Useful hook tuning variables:

export TINYJUICE_MIN_BYTES_TO_COMPRESS=2048
export TINYJUICE_MAX_INLINE_CHARS=1200
export TINYJUICE_CCR_MIN_TOKENS=500
export TINYJUICE_CCR_ENABLED=true

Templates remain available for inspection or custom packaging:

tinyjuice hosts
tinyjuice host-template codex
tinyjuice host-template claude-code
tinyjuice host-template generic-json

Local Development

cargo fmt --check
cargo clippy --all-targets -- -D warnings
cargo test
cargo run --example passthrough
cargo run --bin tinyjuice -- hosts
cargo run --bin tinyjuice -- host-template codex

Run hot-path benchmarks:

cargo bench

Run fixture-driven compression benchmarks:

cargo run --release --example compression_benchmark -- --iterations 20
cargo run --release --example compression_benchmark -- --iterations 20 --format json

Fixture benchmark snapshot from cargo run --release --example compression_benchmark -- --iterations 20:

Use case Compressor Est. token reduction Avg latency CCR recovery
JSON service inventory SmartCrusher 94.9% 0.397 ms yes
Cargo test failure log Log 93.6% 0.667 ms yes
Docker service log Log 99.8% 1.110 ms yes
Ripgrep search results Search 75.3% 0.034 ms yes
Unified diff Diff 84.3% 0.008 ms yes
HTML status report HTML 61.2% 0.063 ms yes
Rust source file Code 88.6% 0.199 ms yes
Plain text with ML off None 0.0% 0.000 ms n/a

CCR recovery byte-compares the retrieved original for every lossy compaction.
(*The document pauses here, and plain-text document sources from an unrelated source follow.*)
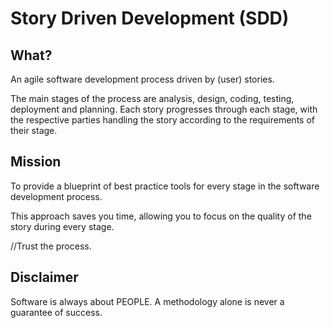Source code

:# Story Driven Development (SDD)


## What?
An agile software development process driven by (user) stories.

The main stages of the process are analysis, design, coding, testing, deployment and planning.
Each story progresses through each stage, with the respective parties handling the story according to the requirements of their stage.


## Mission
To provide a blueprint of best practice tools for every stage in the software development process.

This approach saves you time, allowing you to focus on the quality of the story during every stage. 

//Trust the process.


## Disclaimer
Software is always about PEOPLE.
A methodology alone is never a guarantee of success.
These numbers are generated-fixture measurements, not production corpus claims.

See docs/benchmarking.md for benchmark scope, comparison targets, and reporting cautions. See docs/benchmark for human-readable before/after sample reports and accuracy-check details.

Run the local analytics interface:

cd interface
npm install
npm run dev

The interface accepts metadata-oriented compression records. Do not feed raw prompt, context, tool output, or credentials into analytics datasets.

Crate Layout

src/
  compress.rs        Universal content router
  compressors/       JSON, code, log, search, diff, HTML, ML, generic paths
  detect/            Content-kind hints and structural detection
  cache/             CCR offload, retrieval markers, memory/disk store
  rules/             Built-in + user + project command reduction rules
  reduce.rs          Rule-engine reduction pipeline
  sdk.rs             Host-neutral SDK and reduce-json request/response types
  tool_integration.rs OpenHuman-style tool-output adapter
  compressor/        Small public Compressor trait scaffold
  config/            Small public CompressionConfig scaffold
  openhuman/         Runtime-neutral OpenHuman adapter types
  savings.rs         Host-installed savings attribution hook
interface/           Self-hostable analytics UI
wiki/                Technical GitHub wiki source
docs/references/     Design references and candidate strategy specs

Documentation

Status

TinyJuice is pre-1.0. The router, command-rule engine, CCR recovery store, content detectors, several native compressors, the OpenHuman-style tool adapter, and the analytics interface are implemented. Public API names may still move as OpenHuman integration hardens.

The project boundary is deliberate: keep the core crate small, do not add OpenHuman runtime dependencies without a feature or adapter boundary, and do not claim compression percentages until benchmark fixtures exist.